La vague de « l’ozploitation », cinéma d’exploitation australien des années 70/80, a donné naissance à de belles réussites, parmi lesquels le Next of Kin de Tony Williams en 1982, pour ne prendre qu’un exemple chroniqué récemment sur Obsession B. Cinéma décomplexé s’inscrivant dans tous les genres possibles et imaginables, l’ozploitation est aujourd’hui redécouvert grâce à des éditeurs vidéo comme Le Chat qui Fume, qui, au bénéfice de son travail de réédition, met l’accent sur des œuvres méconnues dont le capital sympathie n’a d’égal que les grandes qualités de ces films d’artisans passionnés. Fair Game de Mario Andreacchio est ainsi un film de vengeance, associé à un survival sorti en 1986, à la fin de la période dorée du film d’exploitation en Australie.

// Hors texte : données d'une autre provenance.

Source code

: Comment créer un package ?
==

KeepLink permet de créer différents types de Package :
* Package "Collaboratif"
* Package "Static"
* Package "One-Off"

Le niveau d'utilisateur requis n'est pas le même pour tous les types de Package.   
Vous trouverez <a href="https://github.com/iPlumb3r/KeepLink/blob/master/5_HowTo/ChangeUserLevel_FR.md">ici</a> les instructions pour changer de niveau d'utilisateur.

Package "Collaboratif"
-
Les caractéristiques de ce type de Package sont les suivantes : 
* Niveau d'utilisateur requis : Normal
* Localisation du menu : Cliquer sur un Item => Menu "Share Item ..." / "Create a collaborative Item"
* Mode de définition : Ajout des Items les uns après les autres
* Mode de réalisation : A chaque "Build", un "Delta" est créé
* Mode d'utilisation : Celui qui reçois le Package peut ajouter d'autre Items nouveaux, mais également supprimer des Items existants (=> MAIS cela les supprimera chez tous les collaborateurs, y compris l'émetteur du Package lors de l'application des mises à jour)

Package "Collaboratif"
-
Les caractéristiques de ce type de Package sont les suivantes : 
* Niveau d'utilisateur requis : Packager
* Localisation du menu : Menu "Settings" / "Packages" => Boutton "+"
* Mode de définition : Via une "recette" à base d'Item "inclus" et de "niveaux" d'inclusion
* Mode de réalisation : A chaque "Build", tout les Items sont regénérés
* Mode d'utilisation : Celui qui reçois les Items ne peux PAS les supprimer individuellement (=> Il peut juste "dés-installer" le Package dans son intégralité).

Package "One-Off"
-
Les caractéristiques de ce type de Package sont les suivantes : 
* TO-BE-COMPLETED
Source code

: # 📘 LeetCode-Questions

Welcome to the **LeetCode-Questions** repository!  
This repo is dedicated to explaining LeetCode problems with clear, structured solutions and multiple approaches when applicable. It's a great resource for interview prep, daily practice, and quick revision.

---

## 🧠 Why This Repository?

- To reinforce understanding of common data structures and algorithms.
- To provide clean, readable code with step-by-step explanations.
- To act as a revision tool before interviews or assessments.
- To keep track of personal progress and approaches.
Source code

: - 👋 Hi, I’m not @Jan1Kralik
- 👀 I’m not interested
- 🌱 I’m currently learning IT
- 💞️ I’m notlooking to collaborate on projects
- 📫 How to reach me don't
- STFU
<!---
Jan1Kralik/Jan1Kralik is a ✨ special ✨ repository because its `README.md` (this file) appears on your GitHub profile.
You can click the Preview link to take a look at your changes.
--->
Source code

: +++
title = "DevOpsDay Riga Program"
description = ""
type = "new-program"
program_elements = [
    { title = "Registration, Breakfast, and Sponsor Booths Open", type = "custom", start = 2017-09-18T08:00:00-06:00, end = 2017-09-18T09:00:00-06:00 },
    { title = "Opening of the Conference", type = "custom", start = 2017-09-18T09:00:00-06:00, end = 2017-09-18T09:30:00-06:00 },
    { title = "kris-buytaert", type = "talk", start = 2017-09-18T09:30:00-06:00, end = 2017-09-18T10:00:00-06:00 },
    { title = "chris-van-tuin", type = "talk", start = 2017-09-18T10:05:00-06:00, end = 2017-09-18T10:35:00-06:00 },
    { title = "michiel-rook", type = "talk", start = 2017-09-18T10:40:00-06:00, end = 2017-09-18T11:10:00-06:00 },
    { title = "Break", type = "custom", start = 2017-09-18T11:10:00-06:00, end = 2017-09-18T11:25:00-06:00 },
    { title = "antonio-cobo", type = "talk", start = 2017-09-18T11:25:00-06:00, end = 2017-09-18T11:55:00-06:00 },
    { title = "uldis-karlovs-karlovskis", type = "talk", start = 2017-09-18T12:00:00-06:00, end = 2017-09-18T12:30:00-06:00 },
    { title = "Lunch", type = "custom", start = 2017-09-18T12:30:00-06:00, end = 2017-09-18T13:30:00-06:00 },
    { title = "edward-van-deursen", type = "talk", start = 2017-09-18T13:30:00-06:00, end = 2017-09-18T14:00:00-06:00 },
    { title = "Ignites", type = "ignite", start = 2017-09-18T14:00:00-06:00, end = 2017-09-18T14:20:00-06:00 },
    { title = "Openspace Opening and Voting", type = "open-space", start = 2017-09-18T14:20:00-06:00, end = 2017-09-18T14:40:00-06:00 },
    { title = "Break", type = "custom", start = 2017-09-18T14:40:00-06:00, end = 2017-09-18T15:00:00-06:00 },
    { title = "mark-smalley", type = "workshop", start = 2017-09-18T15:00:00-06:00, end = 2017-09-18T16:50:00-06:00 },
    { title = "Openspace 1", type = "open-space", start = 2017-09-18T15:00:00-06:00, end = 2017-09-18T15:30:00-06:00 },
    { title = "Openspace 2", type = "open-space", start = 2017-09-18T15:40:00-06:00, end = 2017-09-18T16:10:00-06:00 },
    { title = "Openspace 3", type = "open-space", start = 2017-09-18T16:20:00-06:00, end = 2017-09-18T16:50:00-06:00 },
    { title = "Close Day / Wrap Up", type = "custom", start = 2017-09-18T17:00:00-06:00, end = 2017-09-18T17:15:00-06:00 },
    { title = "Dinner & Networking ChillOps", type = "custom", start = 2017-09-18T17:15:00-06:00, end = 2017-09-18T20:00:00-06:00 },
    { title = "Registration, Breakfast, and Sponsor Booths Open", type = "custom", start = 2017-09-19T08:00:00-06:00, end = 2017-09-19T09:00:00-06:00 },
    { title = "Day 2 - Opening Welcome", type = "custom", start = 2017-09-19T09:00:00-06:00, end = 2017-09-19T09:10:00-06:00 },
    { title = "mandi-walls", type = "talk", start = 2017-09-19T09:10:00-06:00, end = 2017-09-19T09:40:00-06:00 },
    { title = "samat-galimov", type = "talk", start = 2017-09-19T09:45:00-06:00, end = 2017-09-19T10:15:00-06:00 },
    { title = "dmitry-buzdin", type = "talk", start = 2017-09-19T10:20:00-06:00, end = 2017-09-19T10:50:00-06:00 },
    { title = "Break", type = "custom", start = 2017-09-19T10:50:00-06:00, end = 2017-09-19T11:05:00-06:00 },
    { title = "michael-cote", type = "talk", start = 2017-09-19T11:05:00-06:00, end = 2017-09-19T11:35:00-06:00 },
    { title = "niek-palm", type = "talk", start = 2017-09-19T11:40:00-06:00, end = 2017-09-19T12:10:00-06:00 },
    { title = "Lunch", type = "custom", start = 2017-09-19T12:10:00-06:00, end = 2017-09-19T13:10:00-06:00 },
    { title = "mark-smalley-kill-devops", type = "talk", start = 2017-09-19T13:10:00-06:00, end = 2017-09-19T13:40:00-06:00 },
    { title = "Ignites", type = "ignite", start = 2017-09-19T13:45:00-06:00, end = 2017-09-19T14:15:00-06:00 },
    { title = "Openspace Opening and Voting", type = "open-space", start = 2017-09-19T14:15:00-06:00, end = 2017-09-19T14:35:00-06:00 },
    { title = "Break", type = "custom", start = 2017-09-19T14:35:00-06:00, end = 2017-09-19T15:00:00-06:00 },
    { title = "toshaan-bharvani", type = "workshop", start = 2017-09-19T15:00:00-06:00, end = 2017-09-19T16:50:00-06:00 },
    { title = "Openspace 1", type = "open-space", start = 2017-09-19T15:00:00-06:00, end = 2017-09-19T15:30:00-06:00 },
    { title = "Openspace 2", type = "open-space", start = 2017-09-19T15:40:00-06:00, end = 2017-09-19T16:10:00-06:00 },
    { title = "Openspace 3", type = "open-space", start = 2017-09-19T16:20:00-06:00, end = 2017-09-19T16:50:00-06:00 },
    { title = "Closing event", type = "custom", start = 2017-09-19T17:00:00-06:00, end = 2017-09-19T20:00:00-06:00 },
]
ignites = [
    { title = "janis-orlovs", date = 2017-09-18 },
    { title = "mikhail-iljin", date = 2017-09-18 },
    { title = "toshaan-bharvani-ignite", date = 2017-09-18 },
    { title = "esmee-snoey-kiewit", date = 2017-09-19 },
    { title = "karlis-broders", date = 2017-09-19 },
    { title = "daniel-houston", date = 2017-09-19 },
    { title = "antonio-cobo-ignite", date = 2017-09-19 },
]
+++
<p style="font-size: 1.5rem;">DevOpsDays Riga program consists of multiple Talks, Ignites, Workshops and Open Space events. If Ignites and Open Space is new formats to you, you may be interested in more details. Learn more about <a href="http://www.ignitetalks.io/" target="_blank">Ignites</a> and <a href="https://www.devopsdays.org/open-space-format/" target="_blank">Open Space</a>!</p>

Dans un coin reculé du sud de l’Australie, Jessica attend le retour de son mari dans leur réserve naturelle. Un lieu devenu le terrain de jeu d’un trio de chasseurs sans état d’âme qui vont faire de la jeune femme leur proie. Basé sur un scénario simple au possible, dégraissé au maximum, avec des personnages on ne peut plus archétypaux, Fair Game se veut avant tout comme un « Comic-Book Movie », choix revendiqué et assumé par Mario Andreacchio, réalisateur de télévision qui n’a rien tourné d’autre de très notable. Simple ne signifiant pas nécessairement creux et torché à la va-vite, Fair Game bénéficie du savoir-faire indéniable de son artisan de réalisateur. Il y fait preuve d’un beau sens de la mise en scène, exploitant avec beaucoup d’ingéniosité l’espace induit pas son vaste décor naturel, usant d’un découpage efficace, profitant de la photographie superbe d’Andrew Lesnie, et du jeu minimaliste mais convaincu et de la plastique de sa comédienne, Cassandra Delaney. Cette-dernière, à la carrière elle aussi plutôt discrète, se révèle hyper crédible dans ce rôle de femme forte, amoureuse de la nature et des animaux, contrainte de proposer une défense à la hauteur de l’attaque de ses agresseurs. Fair Game assume à 100 % son statut d’oeuvre d’exploitation, enchaînant scènes d’action, cascades, explosions et même une pointe d’érotisme, il faut dire excellemment véhiculée par sa protagoniste.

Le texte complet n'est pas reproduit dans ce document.